Garvin’s heart stuttered, then pounded, as adrenaline kicked in. The pain in his shoulder eased. His mind raced. He had to get that door open. He hoped like hell that there were steps or a ladder leading down to whatever lay beneath, but he knew that he would leap into the darkness if he had to.

What’s down there? He swallowed hard. Who’s down there? An image flashed in his mind. A heartbreaking face, half-hidden behind a wave of ebony hair.

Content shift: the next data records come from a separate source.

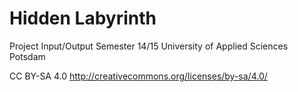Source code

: Hidden Labyrinth
=================
Project Input/Output
Semester 14/15
University of Applied Sciences Potsdam



CC BY-SA 4.0
http://creativecommons.org/licenses/by-sa/4.0/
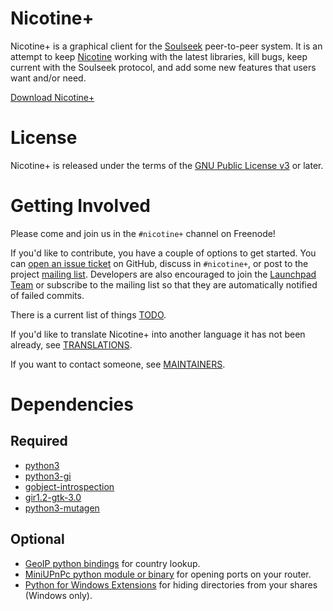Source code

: # Nicotine+

Nicotine+ is a graphical client for the [Soulseek](https://www.slsknet.org/) peer-to-peer system. It is an attempt to keep [Nicotine](https://web.archive.org/web/20150720173459/http://nicotine.thegraveyard.org/) working with the latest libraries, kill bugs, keep current with the Soulseek protocol, and add some new features that users want and/or need.

[Download Nicotine+](doc/DOWNLOAD.md)

# License

Nicotine+ is released under the terms of the [GNU Public License v3](https://www.gnu.org/licenses/gpl-3.0-standalone.html) or later.

# Getting Involved
Please come and join us in the `#nicotine+` channel on Freenode!

If you'd like to contribute, you have a couple of options to get started. You can [open an issue ticket](https://github.com/Nicotine-Plus/nicotine-plus/issues) on GitHub, discuss in `#nicotine+`, or post to the project [mailing list](mailto:nicotine-team@lists.launchpad.net). Developers are also encouraged to join the [Launchpad Team](https://launchpad.net/~nicotine-team) or subscribe to the mailing list so that they are automatically notified of failed commits.

There is a current list of things [TODO](doc/TODO.md).

If you'd like to translate Nicotine+ into another language it has not been already, see [TRANSLATIONS](doc/TRANSLATIONS.md).

If you want to contact someone, see [MAINTAINERS](AUTHORS.md).

# Dependencies

## Required

* [python3](https://www.python.org/)
* [python3-gi](https://pygobject.readthedocs.io/en/latest/getting_started.html)
* [gobject-introspection](https://gi.readthedocs.io/en/latest/)
* [gir1.2-gtk-3.0](https://www.gtk.org/)
* [python3-mutagen](https://mutagen.readthedocs.io/en/latest/)

## Optional

* [GeoIP python bindings](https://dev.maxmind.com/geoip/legacy/downloadable/) for country lookup.
* [MiniUPnPc python module or binary](https://miniupnp.tuxfamily.org/) for opening ports on your router.
* [Python for Windows Extensions](https://sourceforge.net/projects/pywin32/) for hiding directories from your shares (Windows only).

Garvin stepped around the trapdoor, searched for a latch or handle. Then he paused. Raised his head and sniffed. His senses were on the alert now—he picked up smells that he had missed before. The herbal sharpness of incense. The rank saltiness of sweat.

Then he heard it. The clicking, growing louder, getting closer.

You should have run when you had the chance, Dave-O.

Garvin tensed. It was the voice in his head again, yes.

You should have paid attention to your surroundings.

Except that it wasn’t his own voice.

He turned toward the door just as it swung closed. Heard the dead bolt slide into place.

You never pay attention.

Shadows flitted across the floorboards, converging in the middle of the room. Like steam escaping through cracks in a pipe, darkness streamed out from between the planks, tumbling into round shapes that massed around Garvin.

Then the shapes formed hands that scrabbled at his clothes and pinched his skin. Nails scratched, leaving bloody, burning tracks in their wake, like wasps stinging over and over.

Garvin tried to run, but pain knifed through him and he stumbled. He swung his backpack at the things, but the weight knocked him off-balance and he careened into them instead. Arms wrapped around him, squeezing the air from his lungs, crushing and twisting his injured shoulder. Faces pressed close, black and bristly with eyes like a thousand mirrors and round mouths rimmed with teeth.

Then came the buzzing. It filled his ears and rattled his bones until his whole body vibrated.

Blackness closed in. The roar in his ears drowned out his cries. The stench enveloped him, filled his nose and flowed into his mouth and down his throat, thick as syrup, as the room spun faster and faster and the walls curved and the floor opened and narrowed into a tunnel that led down, down, down into the dark.

A white-clad arm reached out to him.

“Don’t fight it, Mr. Garvin. It will all be over soon.” A beat of silence. “Blood, is it?”

And that last word, that clawed his ears, and drew one last, silent scream.